第13話 突然の訪問に驚きですわ

 食材を手に入れて屋敷に戻ってきましたが、心は穏やかではありませんでした。元婚約者が別の女性と仲良く歩いていた光景が、どうしても頭から離れないのです。たまたまの出会いだったのか、それとも……彼らは明らかに親密な関係にあるように見えました。私を捨て、そしてメイリア嬢をも捨てたのかもしれないと、婚約破棄の可能性に心がざわつきました。


「いや、私には関係ないことよ! 気にしてはいけない」


 自分に言い聞かせます。

 それでも、次に元婚約者と顔を合わせたら、どのように振る舞うべきか迷いが残ります。


 そんなことを考えているとき、突然、部屋にアレク様が入ってきました。

 その意外な訪問に驚いて、私は椅子から転げ落ちてしまいました。

 アレク様は、口には出さないものの、その表情はわずかに驚きを含みつつも、ほんのりとした優しさを隠していました。


「大丈夫か?」


 少しだけからかうような口調で、しかし彼は差し出された手を温かいもので包んでくれます。

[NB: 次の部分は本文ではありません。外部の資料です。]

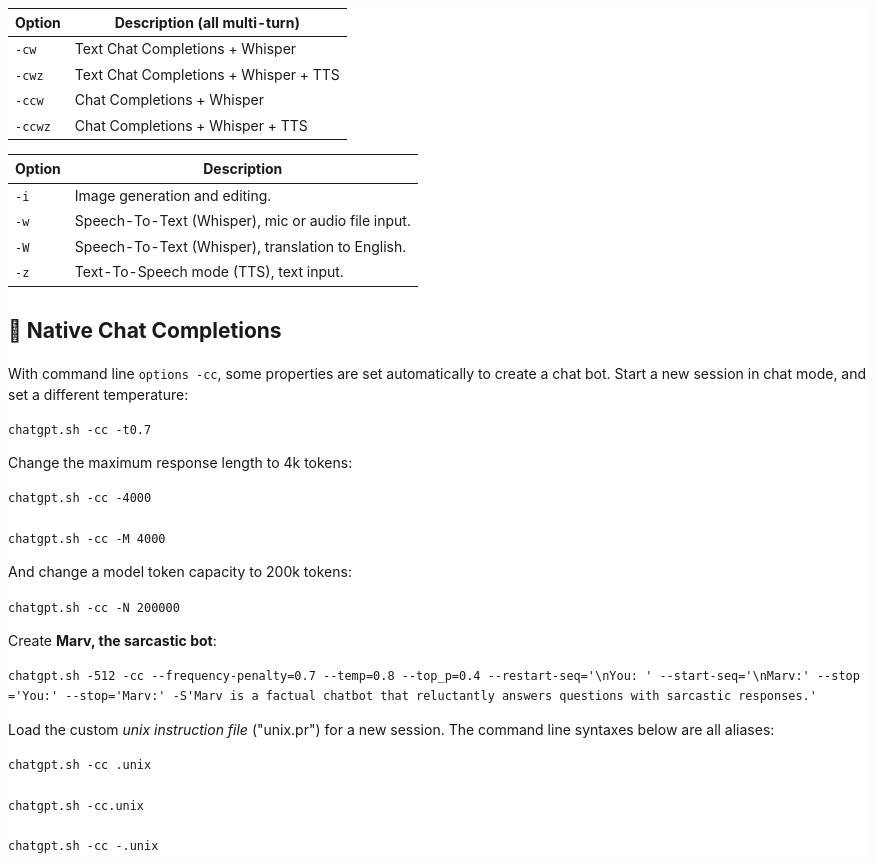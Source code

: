 | Option  | Description  (all multi-turn)           |
|---------|-----------------------------------------|
| `-cw`   | Text Chat Completions + Whisper         |
| `-cwz`  | Text Chat Completions + Whisper + TTS   |
| `-ccw`  | Chat Completions + Whisper              |
| `-ccwz` | Chat Completions + Whisper + TTS        |

| Option | Description                                        |
|--------|----------------------------------------------------|
| `-i`   | Image generation and editing.                      |
| `-w`   | Speech-To-Text (Whisper), mic or audio file input. |
| `-W`   | Speech-To-Text (Whisper), translation to English.  |
| `-z`   | Text-To-Speech mode (TTS), text input.             |


## 💬  Native Chat Completions

With command line `options -cc`, some properties are set automatically to create a chat bot.
Start a new session in chat mode, and set a different temperature:

    chatgpt.sh -cc -t0.7


Change the maximum response length to 4k tokens:

    chatgpt.sh -cc -4000
    
    chatgpt.sh -cc -M 4000


And change a model token capacity to 200k tokens:

    chatgpt.sh -cc -N 200000


Create **Marv, the sarcastic bot**:

    chatgpt.sh -512 -cc --frequency-penalty=0.7 --temp=0.8 --top_p=0.4 --restart-seq='\nYou: ' --start-seq='\nMarv:' --stop='You:' --stop='Marv:' -S'Marv is a factual chatbot that reluctantly answers questions with sarcastic responses.'






Load the custom *unix instruction file* ("unix.pr") for a new session.
The command line syntaxes below are all aliases:


    chatgpt.sh -cc .unix
    
    chatgpt.sh -cc.unix
    
    chatgpt.sh -cc -.unix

 この不器用な優しさが、私の心を掴んで離しません。立ち上がると、私はアレク様の目を見つめ、この屋敷での私の新しい挑戦について、そして私の心の中に渦巻く感情について、少しでも伝えられることがあるのかと考えました。



「用件は何ですか?」


 私は焦りを隠しきれずに尋ねました。


 アレク様は何気ない様子。


「いや、別に何というわけではないが、最近、夜な夜な調理場から変な音がするそうだ……使用人が騒いでいる、何か知っているか?」


 問いました。


 私はその質問に内心で戦慄しました。

 確かに私は知っている――その音は私がアレク様のために密かに料理の修行をしている音だったのです。彼に喜んでほしい、その一心で夜遅くまで練習していたのです。しかし、私は顔に冷や汗を浮かべながら、「いいえ、知りません」と答えました。

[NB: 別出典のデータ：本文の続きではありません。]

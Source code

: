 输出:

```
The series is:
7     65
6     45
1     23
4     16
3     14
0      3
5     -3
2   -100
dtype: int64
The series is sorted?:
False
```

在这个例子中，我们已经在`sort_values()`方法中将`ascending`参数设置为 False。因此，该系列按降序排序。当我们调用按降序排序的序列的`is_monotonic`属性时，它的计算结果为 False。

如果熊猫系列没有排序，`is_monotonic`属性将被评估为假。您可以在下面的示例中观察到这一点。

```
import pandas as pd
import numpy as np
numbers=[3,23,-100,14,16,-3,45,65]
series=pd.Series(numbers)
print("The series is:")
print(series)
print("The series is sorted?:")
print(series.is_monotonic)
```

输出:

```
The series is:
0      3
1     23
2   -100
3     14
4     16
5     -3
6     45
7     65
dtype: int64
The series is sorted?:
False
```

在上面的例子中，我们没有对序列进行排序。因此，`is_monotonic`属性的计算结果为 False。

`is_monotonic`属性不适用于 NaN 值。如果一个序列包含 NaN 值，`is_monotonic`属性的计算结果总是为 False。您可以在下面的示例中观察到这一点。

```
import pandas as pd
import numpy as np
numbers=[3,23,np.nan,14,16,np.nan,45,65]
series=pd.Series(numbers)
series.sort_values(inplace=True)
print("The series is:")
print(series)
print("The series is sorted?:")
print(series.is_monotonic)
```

 アレク様は少しの沈黙の後、「そうか」とだけ言い、部屋を出て行きました。


「じゃまをしたな」


 彼の言葉に、私はただなんとか事なきを得たと安堵しましたが、それと同時に、もしも彼に真実がバレたらという恐怖が胸をよぎりました。


 彼が部屋を出た後、私は深呼吸をして自分を落ち着かせました。この秘密の修行は、何とか上手くいかせなければなりません。

 私は心の中で強くそう決意しました。そして、アレク様が喜んでくれるその日を夢見ながら、料理の練習を続けることにしました。